• _Your objective_: Where a line of the listing below includes the word "Small", reproduce that line.

• _Input data_:
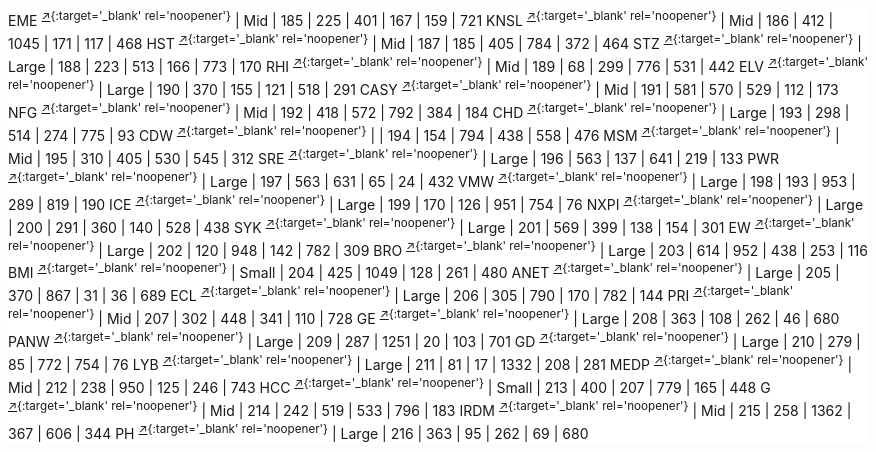 EME <sup>[↗](https://www.tradingview.com/chart/?symbol=EME){:target='_blank' rel='noopener'}</sup> | Mid |  185  |  225  |  401  |  167  |  159  |  721
KNSL <sup>[↗](https://www.tradingview.com/chart/?symbol=KNSL){:target='_blank' rel='noopener'}</sup> | Mid |  186  |  412  |  1045  |  171  |  117  |  468
HST <sup>[↗](https://www.tradingview.com/chart/?symbol=HST){:target='_blank' rel='noopener'}</sup> | Mid |  187  |  185  |  405  |  784  |  372  |  464
STZ <sup>[↗](https://www.tradingview.com/chart/?symbol=STZ){:target='_blank' rel='noopener'}</sup> | Large |  188  |  223  |  513  |  166  |  773  |  170
RHI <sup>[↗](https://www.tradingview.com/chart/?symbol=RHI){:target='_blank' rel='noopener'}</sup> | Mid |  189  |  68  |  299  |  776  |  531  |  442
ELV <sup>[↗](https://www.tradingview.com/chart/?symbol=ELV){:target='_blank' rel='noopener'}</sup> | Large |  190  |  370  |  155  |  121  |  518  |  291
CASY <sup>[↗](https://www.tradingview.com/chart/?symbol=CASY){:target='_blank' rel='noopener'}</sup> | Mid |  191  |  581  |  570  |  529  |  112  |  173
NFG <sup>[↗](https://www.tradingview.com/chart/?symbol=NFG){:target='_blank' rel='noopener'}</sup> | Mid |  192  |  418  |  572  |  792  |  384  |  184
CHD <sup>[↗](https://www.tradingview.com/chart/?symbol=CHD){:target='_blank' rel='noopener'}</sup> | Large |  193  |  298  |  514  |  274  |  775  |  93
CDW <sup>[↗](https://www.tradingview.com/chart/?symbol=CDW){:target='_blank' rel='noopener'}</sup> | |  194  |  154  |  794  |  438  |  558  |  476
MSM <sup>[↗](https://www.tradingview.com/chart/?symbol=MSM){:target='_blank' rel='noopener'}</sup> | Mid |  195  |  310  |  405  |  530  |  545  |  312
SRE <sup>[↗](https://www.tradingview.com/chart/?symbol=SRE){:target='_blank' rel='noopener'}</sup> | Large |  196  |  563  |  137  |  641  |  219  |  133
PWR <sup>[↗](https://www.tradingview.com/chart/?symbol=PWR){:target='_blank' rel='noopener'}</sup> | Large |  197  |  563  |  631  |  65  |  24  |  432
VMW <sup>[↗](https://www.tradingview.com/chart/?symbol=VMW){:target='_blank' rel='noopener'}</sup> | Large |  198  |  193  |  953  |  289  |  819  |  190
ICE <sup>[↗](https://www.tradingview.com/chart/?symbol=ICE){:target='_blank' rel='noopener'}</sup> | Large |  199  |  170  |  126  |  951  |  754  |  76
NXPI <sup>[↗](https://www.tradingview.com/chart/?symbol=NXPI){:target='_blank' rel='noopener'}</sup> | Large |  200  |  291  |  360  |  140  |  528  |  438
SYK <sup>[↗](https://www.tradingview.com/chart/?symbol=SYK){:target='_blank' rel='noopener'}</sup> | Large |  201  |  569  |  399  |  138  |  154  |  301
EW <sup>[↗](https://www.tradingview.com/chart/?symbol=EW){:target='_blank' rel='noopener'}</sup> | Large |  202  |  120  |  948  |  142  |  782  |  309
BRO <sup>[↗](https://www.tradingview.com/chart/?symbol=BRO){:target='_blank' rel='noopener'}</sup> | Large |  203  |  614  |  952  |  438  |  253  |  116
BMI <sup>[↗](https://www.tradingview.com/chart/?symbol=BMI){:target='_blank' rel='noopener'}</sup> | Small |  204  |  425  |  1049  |  128  |  261  |  480
ANET <sup>[↗](https://www.tradingview.com/chart/?symbol=ANET){:target='_blank' rel='noopener'}</sup> | Large |  205  |  370  |  867  |  31  |  36  |  689
ECL <sup>[↗](https://www.tradingview.com/chart/?symbol=ECL){:target='_blank' rel='noopener'}</sup> | Large |  206  |  305  |  790  |  170  |  782  |  144
PRI <sup>[↗](https://www.tradingview.com/chart/?symbol=PRI){:target='_blank' rel='noopener'}</sup> | Mid |  207  |  302  |  448  |  341  |  110  |  728
GE <sup>[↗](https://www.tradingview.com/chart/?symbol=GE){:target='_blank' rel='noopener'}</sup> | Large |  208  |  363  |  108  |  262  |  46  |  680
PANW <sup>[↗](https://www.tradingview.com/chart/?symbol=PANW){:target='_blank' rel='noopener'}</sup> | Large |  209  |  287  |  1251  |  20  |  103  |  701
GD <sup>[↗](https://www.tradingview.com/chart/?symbol=GD){:target='_blank' rel='noopener'}</sup> | Large |  210  |  279  |  85  |  772  |  754  |  76
LYB <sup>[↗](https://www.tradingview.com/chart/?symbol=LYB){:target='_blank' rel='noopener'}</sup> | Large |  211  |  81  |  17  |  1332  |  208  |  281
MEDP <sup>[↗](https://www.tradingview.com/chart/?symbol=MEDP){:target='_blank' rel='noopener'}</sup> | Mid |  212  |  238  |  950  |  125  |  246  |  743
HCC <sup>[↗](https://www.tradingview.com/chart/?symbol=HCC){:target='_blank' rel='noopener'}</sup> | Small |  213  |  400  |  207  |  779  |  165  |  448
G <sup>[↗](https://www.tradingview.com/chart/?symbol=G){:target='_blank' rel='noopener'}</sup> | Mid |  214  |  242  |  519  |  533  |  796  |  183
IRDM <sup>[↗](https://www.tradingview.com/chart/?symbol=IRDM){:target='_blank' rel='noopener'}</sup> | Mid |  215  |  258  |  1362  |  367  |  606  |  344
PH <sup>[↗](https://www.tradingview.com/chart/?symbol=PH){:target='_blank' rel='noopener'}</sup> | Large |  216  |  363  |  95  |  262  |  69  |  680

• _Response below_:
BMI <sup>[↗](https://www.tradingview.com/chart/?symbol=BMI){:target='_blank' rel='noopener'}</sup> | Small |  204  |  425  |  1049  |  128  |  261  |  480
HCC <sup>[↗](https://www.tradingview.com/chart/?symbol=HCC){:target='_blank' rel='noopener'}</sup> | Small |  213  |  400  |  207  |  779  |  165  |  448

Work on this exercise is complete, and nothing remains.